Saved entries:

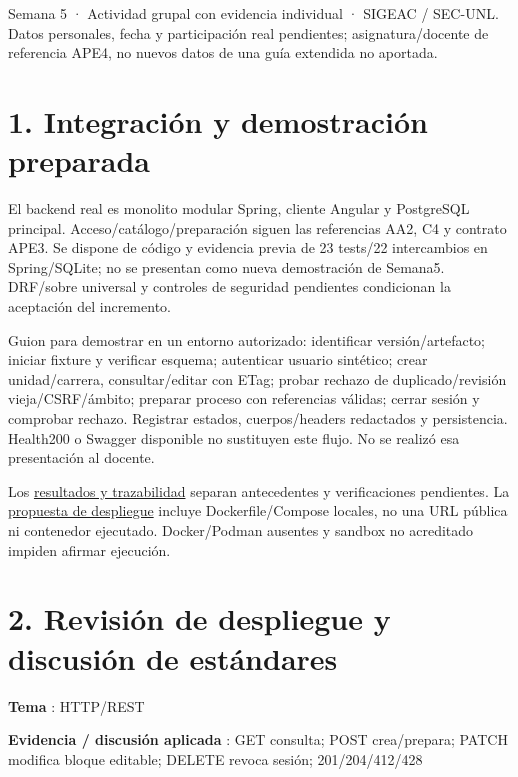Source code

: \documentclass[12pt,a4paper]{report}
\begin{document}

Semana 5 · Actividad grupal con evidencia individual · SIGEAC / SEC-UNL.
Datos personales, fecha y participación real pendientes;
asignatura/docente de referencia APE4, no nuevos datos de una guía
extendida no aportada.

\chapter{1. Integración y demostración
preparada}\label{ACD5-semana-5-1-integraciuxf3n-y-demostraciuxf3n-preparada}

El backend real es monolito modular Spring, cliente Angular y PostgreSQL
principal. Acceso/catálogo/preparación siguen las referencias AA2, C4 y
contrato APE3. Se dispone de código y evidencia previa de 23 tests/22
intercambios en Spring/SQLite; no se presentan como nueva demostración
de Semana5. DRF/sobre universal y controles de seguridad pendientes
condicionan la aceptación del incremento.

Guion para demostrar en un entorno autorizado: identificar
versión/artefacto; iniciar fixture y verificar esquema; autenticar
usuario sintético; crear unidad/carrera, consultar/editar con ETag;
probar rechazo de duplicado/revisión vieja/CSRF/ámbito; preparar proceso
con referencias válidas; cerrar sesión y comprobar rechazo. Registrar
estados, cuerpos/headers redactados y persistencia. Health200 o Swagger
disponible no sustituyen este flujo. No se realizó esa presentación al
docente.

Los \href{../soporte-semanas-4-5/HALLAZGOS_Y_TRAZABILIDAD.md}{resultados
y trazabilidad} separan antecedentes y verificaciones pendientes. La
\href{../APE5-semana-5/INSTRUCCIONES_DESPLIEGUE.md}{propuesta de
despliegue} incluye Dockerfile/Compose locales, no una URL pública ni
contenedor ejecutado. Docker/Podman ausentes y sandbox no acreditado
impiden afirmar ejecución.

\chapter{2. Revisión de despliegue y discusión de
estándares}\label{ACD5-semana-5-2-revisiuxf3n-de-despliegue-y-discusiuxf3n-de-estuxe1ndares}

\textbf{Tema }: HTTP/REST

\textbf{Evidencia / discusión aplicada }: GET consulta; POST
crea/prepara; PATCH modifica bloque editable; DELETE revoca sesión;
201/204/412/428
\end{document}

> [EXERCISE AIM]:
Each entry above must be set down word for word; none of its pictures belong in the copy.

> [SOLUTION TO THIS PROBLEM]:
Source code

: \documentclass[12pt,a4paper]{report}
\begin{document}

Semana 5 · Actividad grupal con evidencia individual · SIGEAC / SEC-UNL.
Datos personales, fecha y participación real pendientes;
asignatura/docente de referencia APE4, no nuevos datos de una guía
extendida no aportada.

\chapter{1. Integración y demostración
preparada}\label{ACD5-semana-5-1-integraciuxf3n-y-demostraciuxf3n-preparada}

El backend real es monolito modular Spring, cliente Angular y PostgreSQL
principal. Acceso/catálogo/preparación siguen las referencias AA2, C4 y
contrato APE3. Se dispone de código y evidencia previa de 23 tests/22
intercambios en Spring/SQLite; no se presentan como nueva demostración
de Semana5. DRF/sobre universal y controles de seguridad pendientes
condicionan la aceptación del incremento.

Guion para demostrar en un entorno autorizado: identificar
versión/artefacto; iniciar fixture y verificar esquema; autenticar
usuario sintético; crear unidad/carrera, consultar/editar con ETag;
probar rechazo de duplicado/revisión vieja/CSRF/ámbito; preparar proceso
con referencias válidas; cerrar sesión y comprobar rechazo. Registrar
estados, cuerpos/headers redactados y persistencia. Health200 o Swagger
disponible no sustituyen este flujo. No se realizó esa presentación al
docente.

Los \href{../soporte-semanas-4-5/HALLAZGOS_Y_TRAZABILIDAD.md}{resultados
y trazabilidad} separan antecedentes y verificaciones pendientes. La
\href{../APE5-semana-5/INSTRUCCIONES_DESPLIEGUE.md}{propuesta de
despliegue} incluye Dockerfile/Compose locales, no una URL pública ni
contenedor ejecutado. Docker/Podman ausentes y sandbox no acreditado
impiden afirmar ejecución.

\chapter{2. Revisión de despliegue y discusión de
estándares}\label{ACD5-semana-5-2-revisiuxf3n-de-despliegue-y-discusiuxf3n-de-estuxe1ndares}

\textbf{Tema }: HTTP/REST

\textbf{Evidencia / discusión aplicada }: GET consulta; POST
crea/prepara; PATCH modifica bloque editable; DELETE revoca sesión;
201/204/412/428
\end{document}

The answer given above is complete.